◆ THE TASK
For every line that contains the string "about", pull that line out of the material below.

◆ INFORMATION PROVIDED

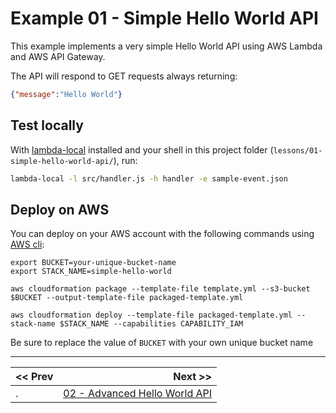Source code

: # Example 01 - Simple Hello World API

This example implements a very simple Hello World API using AWS Lambda and AWS API Gateway.

The API will respond to GET requests always returning:

```json
{"message":"Hello World"}
```

## Test locally

With [lambda-local](https://www.npmjs.com/package/lambda-local) installed and your shell in this project folder (`lessons/01-simple-hello-world-api/`), run:

```bash
lambda-local -l src/handler.js -h handler -e sample-event.json
```

## Deploy on AWS

You can deploy on your AWS account with the following commands using [AWS cli](https://aws.amazon.com/cli/):

```
export BUCKET=your-unique-bucket-name
export STACK_NAME=simple-hello-world

aws cloudformation package --template-file template.yml --s3-bucket $BUCKET --output-template-file packaged-template.yml

aws cloudformation deploy --template-file packaged-template.yml --stack-name $STACK_NAME --capabilities CAPABILITY_IAM
```

Be sure to replace the value of `BUCKET` with your own unique bucket name

---

| << Prev | Next >> |
| :---         |          ---: |
| .   | [02 - Advanced Hello World API](../02-advanced-hello-world-api) |
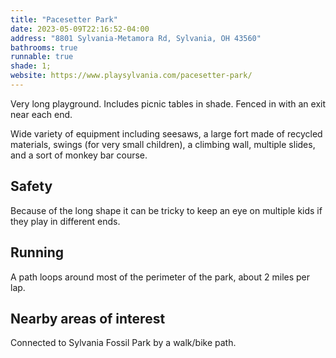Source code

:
 ```yaml
---
title: "Pacesetter Park"
date: 2023-05-09T22:16:52-04:00
address: "8801 Sylvania-Metamora Rd, Sylvania, OH 43560"
bathrooms: true
runnable: true
shade: 1;
website: https://www.playsylvania.com/pacesetter-park/
---
```


Very long playground. Includes picnic tables in shade. Fenced in with an exit near each end.

Wide variety of equipment including seesaws, a large fort made of recycled materials, swings (for very small children), a climbing wall, multiple slides, and a sort of monkey bar course.

## Safety
Because of the long shape it can be tricky to keep an eye on multiple kids if they play in different ends.

## Running 
A path loops around most of the perimeter of the park, about 2 miles per lap.

## Nearby areas of interest
Connected to Sylvania Fossil Park by a walk/bike path.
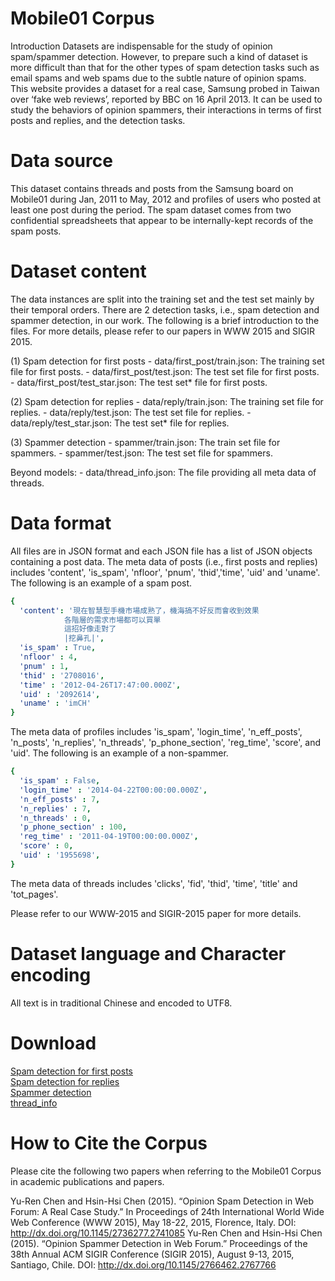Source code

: # Mobile01 Corpus
Introduction
Datasets are indispensable for the study of opinion spam/spammer detection. However, to prepare such a kind of dataset is more difficult than that for the other types of spam detection tasks such as email spams and web spams due to the subtle nature of opinion spams. This website provides a dataset for a real case, Samsung probed in Taiwan over ‘fake web reviews’, reported by BBC on 16 April 2013. It can be used to study the behaviors of opinion spammers, their interactions in terms of first posts and replies, and the detection tasks.

# Data source
This dataset contains threads and posts from the Samsung board on Mobile01 during Jan, 2011 to May, 2012 and profiles of users who posted at least one post during the period. The spam dataset comes from two confidential spreadsheets that appear to be internally-kept records of the spam posts.

# Dataset content
The data instances are split into the training set and the test set mainly by their temporal orders. There are 2 detection tasks, i.e., spam detection and spammer detection, in our work. The following is a brief introduction to the files. For more details, please refer to our papers in WWW 2015 and SIGIR 2015.

(1) Spam detection for first posts
            - data/first_post/train.json: The training set file for first posts.
            - data/first_post/test.json: The test set file for first posts.
            - data/first_post/test_star.json: The test set* file for first posts.

(2) Spam detection for replies
            - data/reply/train.json: The training set file for replies.
            - data/reply/test.json: The test set file for replies.
            - data/reply/test_star.json: The test set* file for replies.

(3) Spammer detection
            - spammer/train.json: The train set file for spammers.
            - spammer/test.json: The test set file for spammers.

Beyond models:
            - data/thread_info.json: The file providing all meta data of threads.

# Data format
All files are in JSON format and each JSON file has a list of JSON objects containing a post data. The meta data of posts (i.e., first posts and replies) includes 'content', 'is_spam', 'nfloor', 'pnum', 'thid','time', 'uid' and 'uname'. The following is an example of a spam post.
```yaml
{
  'content': '現在智慧型手機市場成熟了，機海搞不好反而會收到效果
            各階層的需求市場都可以買單
            這招好像走對了
            |挖鼻孔|',
  'is_spam' : True,
  'nfloor' : 4,
  'pnum' : 1,
  'thid' : '2708016',
  'time' : '2012-04-26T17:47:00.000Z',
  'uid' : '2092614',
  'uname' : 'imCH'
}
```

The meta data of profiles includes 'is_spam', 'login_time', 'n_eff_posts', 'n_posts', 'n_replies', 'n_threads', 'p_phone_section', 'reg_time', 'score', and 'uid'. The following is an example of a non-spammer.
```yaml
{
  'is_spam' : False,
  'login_time' : '2014-04-22T00:00:00.000Z',
  'n_eff_posts' : 7,
  'n_replies' : 7,
  'n_threads' : 0,
  'p_phone_section' : 100,
  'reg_time' : '2011-04-19T00:00:00.000Z',
  'score' : 0,
  'uid' : '1955698',
}
```
The meta data of threads includes 'clicks', 'fid', 'thid', 'time', 'title' and 'tot_pages'.

Please refer to our WWW-2015 and SIGIR-2015 paper for more details.

# Dataset language and Character encoding
All text is in traditional Chinese and encoded to UTF8.

# Download
[Spam detection for first posts](http://nlg.csie.ntu.edu.tw/m01-corpus/first_post.zip)<br />
[Spam detection for replies](http://nlg.csie.ntu.edu.tw/m01-corpus/reply.zip)<br />
[Spammer detection](http://nlg.csie.ntu.edu.tw/m01-corpus/spammer.zip)<br />
[thread_info](http://nlg.csie.ntu.edu.tw/m01-corpus/thread_info.json)

# How to Cite the Corpus
Please cite the following two papers when referring to the Mobile01 Corpus in academic publications and papers.

Yu-Ren Chen and Hsin-Hsi Chen (2015). “Opinion Spam Detection in Web Forum: A Real Case Study.” In Proceedings of 24th International World Wide Web Conference (WWW 2015), May 18-22, 2015, Florence, Italy. DOI: http://dx.doi.org/10.1145/2736277.2741085
Yu-Ren Chen and Hsin-Hsi Chen (2015). “Opinion Spammer Detection in Web Forum.” Proceedings of the 38th Annual ACM SIGIR Conference (SIGIR 2015), August 9-13, 2015, Santiago, Chile. DOI: http://dx.doi.org/10.1145/2766462.2767766
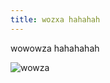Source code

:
 ```yaml
---
title: wozxa hahahah
---
```

wowowza hahahahah

![wowza](/docs/.vuepress/dist/screen-shot-2563-01-24-at-12.35.31.png)
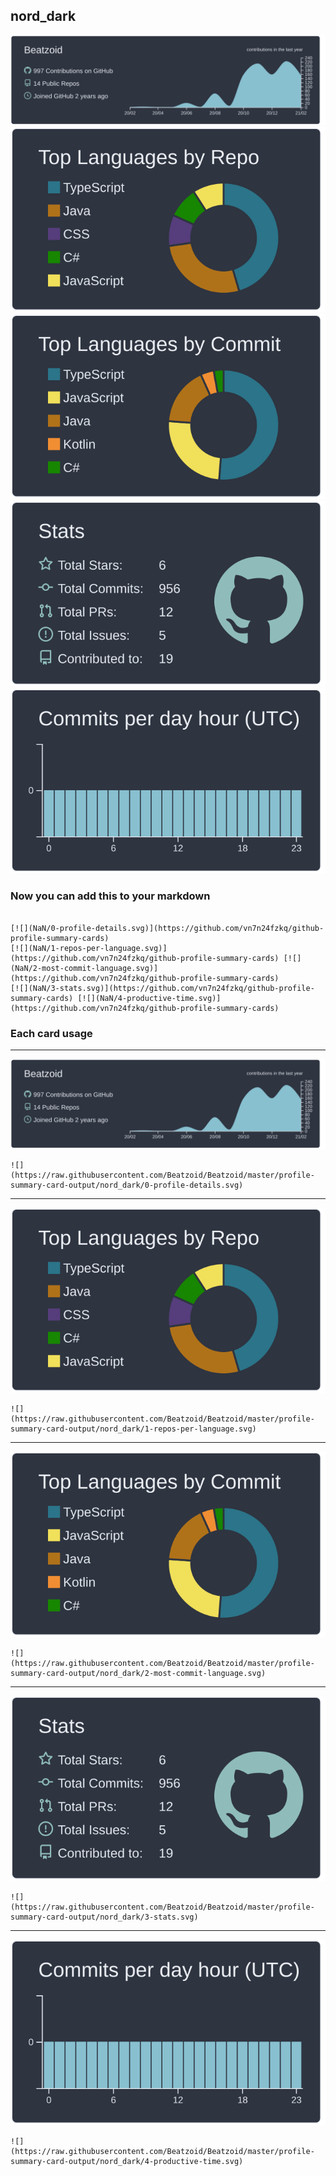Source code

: ## nord_dark

[![](./0-profile-details.svg)](https://github.com/vn7n24fzkq/github-profile-summary-cards)
[![](./1-repos-per-language.svg)](https://github.com/vn7n24fzkq/github-profile-summary-cards) [![](./2-most-commit-language.svg)](https://github.com/vn7n24fzkq/github-profile-summary-cards)
[![](./3-stats.svg)](https://github.com/vn7n24fzkq/github-profile-summary-cards) [![](./4-productive-time.svg)](https://github.com/vn7n24fzkq/github-profile-summary-cards)
### Now you can add this to your markdown
```

[![](NaN/0-profile-details.svg)](https://github.com/vn7n24fzkq/github-profile-summary-cards)
[![](NaN/1-repos-per-language.svg)](https://github.com/vn7n24fzkq/github-profile-summary-cards) [![](NaN/2-most-commit-language.svg)](https://github.com/vn7n24fzkq/github-profile-summary-cards)
[![](NaN/3-stats.svg)](https://github.com/vn7n24fzkq/github-profile-summary-cards) [![](NaN/4-productive-time.svg)](https://github.com/vn7n24fzkq/github-profile-summary-cards)

```

### Each card usage
---

![](./0-profile-details.svg)

```
![](https://raw.githubusercontent.com/Beatzoid/Beatzoid/master/profile-summary-card-output/nord_dark/0-profile-details.svg)
```

    

---

![](./1-repos-per-language.svg)

```
![](https://raw.githubusercontent.com/Beatzoid/Beatzoid/master/profile-summary-card-output/nord_dark/1-repos-per-language.svg)
```

    

---

![](./2-most-commit-language.svg)

```
![](https://raw.githubusercontent.com/Beatzoid/Beatzoid/master/profile-summary-card-output/nord_dark/2-most-commit-language.svg)
```

    

---

![](./3-stats.svg)

```
![](https://raw.githubusercontent.com/Beatzoid/Beatzoid/master/profile-summary-card-output/nord_dark/3-stats.svg)
```

    

---

![](./4-productive-time.svg)

```
![](https://raw.githubusercontent.com/Beatzoid/Beatzoid/master/profile-summary-card-output/nord_dark/4-productive-time.svg)
```

    
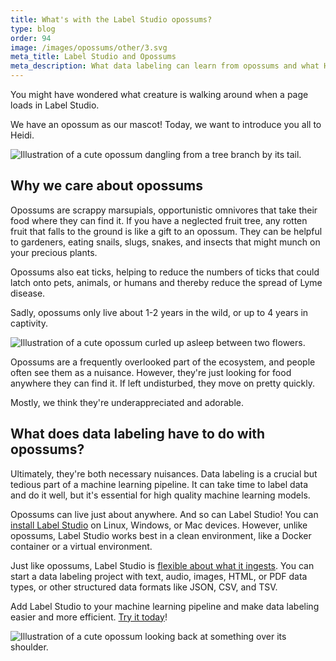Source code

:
 ```yaml
---
title: What's with the Label Studio opossums?
type: blog
order: 94
image: /images/opossums/other/3.svg
meta_title: Label Studio and Opossums
meta_description: What data labeling can learn from opossums and what Heidi means to Label Studio. 
---
```


You might have wondered what creature is walking around when a page loads in Label Studio. 

We have an opossum as our mascot! Today, we want to introduce you all to Heidi.

<img src="/images/opossum/other/1.svg" alt="Illustration of a cute opossum dangling from a tree branch by its tail." />

## Why we care about opossums

Opossums are scrappy marsupials, opportunistic omnivores that take their food where they can find it. If you have a neglected fruit tree, any rotten fruit that falls to the ground is like a gift to an opossum. They can be helpful to gardeners, eating snails, slugs, snakes, and insects that might munch on your precious plants.

Opossums also eat ticks, helping to reduce the numbers of ticks that could latch onto pets, animals, or humans and thereby reduce the spread of Lyme disease. 

Sadly, opossums only live about 1-2 years in the wild, or up to 4 years in captivity.

<img src="/images/opossum/other/5.svg" alt="Illustration of a cute opossum curled up asleep between two flowers." />

Opossums are a frequently overlooked part of the ecosystem, and people often see them as a nuisance. However, they're just looking for food anywhere they can find it. If left undisturbed, they move on pretty quickly. 

Mostly, we think they're underappreciated and adorable.

## What does data labeling have to do with opossums?

Ultimately, they're both necessary nuisances. Data labeling is a crucial but tedious part of a machine learning pipeline. It can take time to label data and do it well, but it's essential for high quality machine learning models.

Opossums can live just about anywhere. And so can Label Studio! You can [install Label Studio](/guide/install.html) on Linux, Windows, or Mac devices. However, unlike opossums, Label Studio works best in a clean environment, like a Docker container or a virtual environment.

Just like opossums, Label Studio is [flexible about what it ingests](/guide/tasks.html). You can start a data labeling project with text, audio, images, HTML, or PDF data types, or other structured data formats like JSON, CSV, and TSV.

Add Label Studio to your machine learning pipeline and make data labeling easier and more efficient. [Try it today](https://labelstud.io/playground/)!

<img src="/images/opossum/other/opossum_looking.svg" alt="Illustration of a cute opossum looking back at something over its shoulder." />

◆ SOLUTION FOR THIS TASK
A path loops around most of the perimeter of the park, about 2 miles per lap.
## Why we care about opossums
Sadly, opossums only live about 1-2 years in the wild, or up to 4 years in captivity.
Opossums can live just about anywhere. And so can Label Studio! You can [install Label Studio](/guide/install.html) on Linux, Windows, or Mac devices. However, unlike opossums, Label Studio works best in a clean environment, like a Docker container or a virtual environment.
Just like opossums, Label Studio is [flexible about what it ingests](/guide/tasks.html). You can start a data labeling project with text, audio, images, HTML, or PDF data types, or other structured data formats like JSON, CSV, and TSV.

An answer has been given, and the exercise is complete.